The last bites of my blueberry pancakes isn't nearly as satisfying as the payback that was coming. A bitch, indeed.
"So, you still don't remember me?" My mouth watering from the salty butter and saccharine syrup as I considered breaking to him just how aint-shit he was. He looked up from his equally aint-shit well-done burger, searching my face for familiarity. Blank.
"Ah mean...outside uh here...nah. Wait. You go to church with my mama, over on 7th. Right? Yeah! I knew I seen you before! Woo! Why you didn't say any..." I laugh, a little too maniacal.
"No mothafucker. I don't know your bitch-ass mother from nowhere. Imma tell you where you know me from." I look around, just for good measure. "Remember Teresa?" His expression hardened with wonder, sipping tepid tap from the yellowing tumbler.
"The fuck? Who? Oh, ol girl in the mail room with the fat ass? I been tryna holla for a minute! I mean, before you, you know?"
These were the dumbasses I attracted.
--
Bugs were everywhere. I stumbled my way through the park in a sleepy haze as my body was not ready to run on Dunkin. My phone alarm blared at 8:57, a reminder that I should be where I planned on being for 9am.

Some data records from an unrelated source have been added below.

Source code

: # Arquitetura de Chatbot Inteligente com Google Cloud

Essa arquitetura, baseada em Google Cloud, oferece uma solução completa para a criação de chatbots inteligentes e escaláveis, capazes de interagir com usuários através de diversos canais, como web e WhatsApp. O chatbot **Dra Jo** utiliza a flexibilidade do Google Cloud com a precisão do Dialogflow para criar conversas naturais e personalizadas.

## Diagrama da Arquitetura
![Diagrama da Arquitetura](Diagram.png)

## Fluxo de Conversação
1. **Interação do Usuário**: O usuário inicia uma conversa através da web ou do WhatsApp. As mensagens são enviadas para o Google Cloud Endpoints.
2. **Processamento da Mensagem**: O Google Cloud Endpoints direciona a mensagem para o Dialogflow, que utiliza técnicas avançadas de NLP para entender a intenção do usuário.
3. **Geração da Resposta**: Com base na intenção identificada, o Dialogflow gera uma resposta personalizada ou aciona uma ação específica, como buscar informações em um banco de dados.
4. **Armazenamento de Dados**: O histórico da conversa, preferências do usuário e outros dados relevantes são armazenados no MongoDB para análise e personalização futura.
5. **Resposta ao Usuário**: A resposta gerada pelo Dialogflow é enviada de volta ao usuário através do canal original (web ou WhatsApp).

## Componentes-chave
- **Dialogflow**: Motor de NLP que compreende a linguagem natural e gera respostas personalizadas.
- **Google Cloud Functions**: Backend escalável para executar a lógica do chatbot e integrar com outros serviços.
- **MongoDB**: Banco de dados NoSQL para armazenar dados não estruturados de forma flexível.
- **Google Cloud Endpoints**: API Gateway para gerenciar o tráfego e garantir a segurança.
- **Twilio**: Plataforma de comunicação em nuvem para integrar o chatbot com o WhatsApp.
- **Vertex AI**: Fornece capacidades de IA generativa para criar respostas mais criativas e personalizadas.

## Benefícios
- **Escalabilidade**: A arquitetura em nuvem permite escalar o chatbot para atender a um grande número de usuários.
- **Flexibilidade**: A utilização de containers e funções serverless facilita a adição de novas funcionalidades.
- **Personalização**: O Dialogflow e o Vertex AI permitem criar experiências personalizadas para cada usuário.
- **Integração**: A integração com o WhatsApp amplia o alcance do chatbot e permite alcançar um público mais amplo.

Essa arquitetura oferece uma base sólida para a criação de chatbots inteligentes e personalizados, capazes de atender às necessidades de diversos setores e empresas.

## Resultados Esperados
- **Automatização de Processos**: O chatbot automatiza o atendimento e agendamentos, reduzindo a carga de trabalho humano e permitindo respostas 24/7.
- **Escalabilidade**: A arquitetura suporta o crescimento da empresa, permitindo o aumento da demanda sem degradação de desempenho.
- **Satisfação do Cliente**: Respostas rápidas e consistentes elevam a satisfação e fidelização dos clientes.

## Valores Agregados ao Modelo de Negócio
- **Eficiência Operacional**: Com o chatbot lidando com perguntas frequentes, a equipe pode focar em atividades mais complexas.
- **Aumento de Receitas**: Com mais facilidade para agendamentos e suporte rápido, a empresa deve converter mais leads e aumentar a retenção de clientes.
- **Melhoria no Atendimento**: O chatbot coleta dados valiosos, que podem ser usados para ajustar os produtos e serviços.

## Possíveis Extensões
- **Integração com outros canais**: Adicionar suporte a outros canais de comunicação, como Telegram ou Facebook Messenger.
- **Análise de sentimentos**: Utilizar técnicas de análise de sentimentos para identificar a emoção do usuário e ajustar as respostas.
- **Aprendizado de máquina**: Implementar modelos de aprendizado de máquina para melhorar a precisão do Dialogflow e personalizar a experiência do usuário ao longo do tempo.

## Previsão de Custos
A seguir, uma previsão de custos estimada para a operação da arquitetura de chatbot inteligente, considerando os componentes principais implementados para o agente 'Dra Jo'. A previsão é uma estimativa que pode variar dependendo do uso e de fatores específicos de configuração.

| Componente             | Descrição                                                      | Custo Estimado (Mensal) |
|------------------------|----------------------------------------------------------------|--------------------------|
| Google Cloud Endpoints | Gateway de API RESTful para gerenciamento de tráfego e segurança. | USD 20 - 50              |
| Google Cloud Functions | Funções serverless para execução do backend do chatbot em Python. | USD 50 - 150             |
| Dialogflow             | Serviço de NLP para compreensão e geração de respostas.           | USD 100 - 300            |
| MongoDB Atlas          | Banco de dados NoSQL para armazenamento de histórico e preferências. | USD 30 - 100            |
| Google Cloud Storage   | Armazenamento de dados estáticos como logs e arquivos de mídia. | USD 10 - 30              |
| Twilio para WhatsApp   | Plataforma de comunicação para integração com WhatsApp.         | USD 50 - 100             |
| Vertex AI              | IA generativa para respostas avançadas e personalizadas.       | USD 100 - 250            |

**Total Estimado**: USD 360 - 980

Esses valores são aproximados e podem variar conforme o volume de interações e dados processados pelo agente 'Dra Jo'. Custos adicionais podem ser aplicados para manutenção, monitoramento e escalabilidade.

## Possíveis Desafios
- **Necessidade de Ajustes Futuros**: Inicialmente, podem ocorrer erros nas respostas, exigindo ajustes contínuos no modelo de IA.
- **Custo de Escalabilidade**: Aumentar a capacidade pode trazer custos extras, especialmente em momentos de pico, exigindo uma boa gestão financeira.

Early is on time, my mother reminds me as I pick up the pace.
The red and yellow balloons welcomed me to what was supposed to be a park. Right now it was piles of dirt, mulch and unassembled playground equipment. The flyer at work said "beautification projects" but I was not prepared for heavy-duty gardening and construction. The young girl at registration met my unreadiness with a tshirt and gloves.
"Yeah...we'll need to do a better job on communicating what 'beautification' means on eServe. We're giving out double hours for this project to make up for it...I apologize. But welcome! Name please?"
I pull my fro back into the raggedy elastic band on my wrist and stammer out my name. The sweat was winning the war on my minimal makeup and all the other adornments which now seemed out of place. I awkwardly wrestle my tank top off from under the company-issue tshirt, which was quite difficult under a medium tshirt.
The girl hands me my name tag and apologizes about the shirt. Something about running out and all the larges being done by 8:30. My mother's having a hearty laugh in my head.
I see many of my employees hard at work. Two of my interns eagerly chat me up to impress me. They were both extra regular but together they produced solid work. I only had room to hire one at the end of the summer and honestly, neither of them were worth it. I smiled, gave them some encouragement an reminded them about our meeting next week. I catch up with some other managers and jump right in to shoveling mulch into the space which would be a landing pit for a swing set.
A couple hours later, we move into assembling a see-saw. Rather, I put my interns on assembling a see-saw. One day they would laugh at my recounting this instance as their real interview. I liked employees who worked on their feet, who could improvise, who could figure out playground equipment without directions before lunchtime. At 94 degrees, I decide to retrieve water for them and my team. A man in the same yellow shirt as me is passing out bottles of cool, but not cold water.
"How many, miss." A declaration, rather than a question, with his back towards me.
"Five, thanks," I scroll through my emails and messages. My sister - "hey! Drinks after your volunteer day? Soooo much to tell you!" - and my bestie - "Yo." - make me chuckle. I hear 5 repetitive thuds on the table which turn my chuckle into light choking.
I never forgot his face. The snarl in his lip, the arrogance in his eyes, the scruff in his haphazard beard. Of all the places he could work, here? Fuck.
At that moment, I knew I had something for that ass. I lingered for a second, seeing if he'd remember me.
"How many, sir." I turn to the guy behind me. It was Randy, the office fuckface, for reasons. I pick up my bottles and locked eyes with him once more. Nothing, still.
Actually, it was better that way. I'd be introducing myself soon enough, and maybe a friend too.